Overall Cancer Death Rates Decreased From 1991 to 2018

TUESDAY, Jan. 12, 2021 -- Overall cancer death rates have decreased continuously from 1991 to 2018, according to a study published online Jan. 12 in CA: A Cancer Journal for Clinicians.


Rebecca L. Siegel, M.P.H., from the American Cancer Society in Atlanta, and colleagues compiled the most recent data on population-based cancer occurrence, including incidence data through 2017 and mortality data through 2018.
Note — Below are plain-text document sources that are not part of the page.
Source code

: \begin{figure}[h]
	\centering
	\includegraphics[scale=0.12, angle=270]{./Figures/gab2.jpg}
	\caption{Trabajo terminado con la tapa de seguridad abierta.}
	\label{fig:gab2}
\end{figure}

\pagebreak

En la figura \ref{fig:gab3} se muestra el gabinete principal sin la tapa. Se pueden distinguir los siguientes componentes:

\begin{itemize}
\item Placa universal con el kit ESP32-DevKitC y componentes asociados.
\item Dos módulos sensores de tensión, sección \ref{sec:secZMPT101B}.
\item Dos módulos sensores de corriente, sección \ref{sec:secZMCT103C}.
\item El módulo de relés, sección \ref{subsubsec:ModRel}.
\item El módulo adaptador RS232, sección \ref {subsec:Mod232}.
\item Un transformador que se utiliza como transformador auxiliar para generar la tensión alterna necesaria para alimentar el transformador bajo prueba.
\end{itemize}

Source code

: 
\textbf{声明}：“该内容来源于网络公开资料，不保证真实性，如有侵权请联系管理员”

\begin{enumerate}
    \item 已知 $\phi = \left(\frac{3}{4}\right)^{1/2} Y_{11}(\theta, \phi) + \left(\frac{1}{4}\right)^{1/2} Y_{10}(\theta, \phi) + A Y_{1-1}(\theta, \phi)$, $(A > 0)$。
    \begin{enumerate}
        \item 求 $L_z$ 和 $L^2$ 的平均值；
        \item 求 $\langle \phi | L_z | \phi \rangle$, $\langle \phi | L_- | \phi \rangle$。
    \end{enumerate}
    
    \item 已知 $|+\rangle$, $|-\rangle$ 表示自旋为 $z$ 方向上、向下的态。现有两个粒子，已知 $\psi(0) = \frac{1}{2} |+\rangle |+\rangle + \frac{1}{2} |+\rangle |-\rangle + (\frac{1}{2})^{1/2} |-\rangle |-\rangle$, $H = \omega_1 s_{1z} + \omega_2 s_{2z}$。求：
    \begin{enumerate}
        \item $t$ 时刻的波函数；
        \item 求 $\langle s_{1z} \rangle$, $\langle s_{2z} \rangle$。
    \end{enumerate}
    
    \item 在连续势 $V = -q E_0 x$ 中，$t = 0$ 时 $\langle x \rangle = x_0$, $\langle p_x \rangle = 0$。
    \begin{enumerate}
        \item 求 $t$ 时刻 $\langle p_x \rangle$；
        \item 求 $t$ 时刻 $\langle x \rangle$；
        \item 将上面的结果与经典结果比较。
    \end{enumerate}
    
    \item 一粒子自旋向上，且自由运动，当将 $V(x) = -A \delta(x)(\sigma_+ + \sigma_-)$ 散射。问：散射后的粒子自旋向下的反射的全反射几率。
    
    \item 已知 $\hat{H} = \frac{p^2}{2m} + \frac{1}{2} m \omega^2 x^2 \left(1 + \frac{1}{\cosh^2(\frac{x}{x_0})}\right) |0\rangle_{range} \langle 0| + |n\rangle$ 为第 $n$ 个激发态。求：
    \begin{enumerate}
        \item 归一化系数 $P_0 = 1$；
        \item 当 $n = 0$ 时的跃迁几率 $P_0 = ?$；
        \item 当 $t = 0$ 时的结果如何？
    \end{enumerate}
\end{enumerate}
The researchers project that 1,898,160 new cancer cases and 608,570 cancer deaths will occur in 2021. Following an increase during most of the 20th century, the cancer death rate has decreased continuously from its peak in 1991 through 2018, with a total decrease of 31 percent due to reductions in smoking and improvements in early detection and treatment, translating to 3.2 million fewer cancer deaths. For the four leading cancers, long-term declines in mortality have ceased for prostate cancer, slowed for breast and colorectal cancers, and accelerated for lung cancer, which accounted for almost 50 percent of the decrease in total mortality from 2014 to 2018. The pace of annual decline in lung cancer mortality increased from 3.1 percent during 2009 through 2013 to 5.5 percent from 2014 to 2018 for men, from 1.8 to 4.4 percent for women, and from 2.4 to 5 percent overall.


"We anticipate that disruptions in access to cancer care in 2020 will lead to downstream increases in advanced stage diagnoses that may impede progress in reducing cancer mortality rates in the years to come," Siegel said in a statement.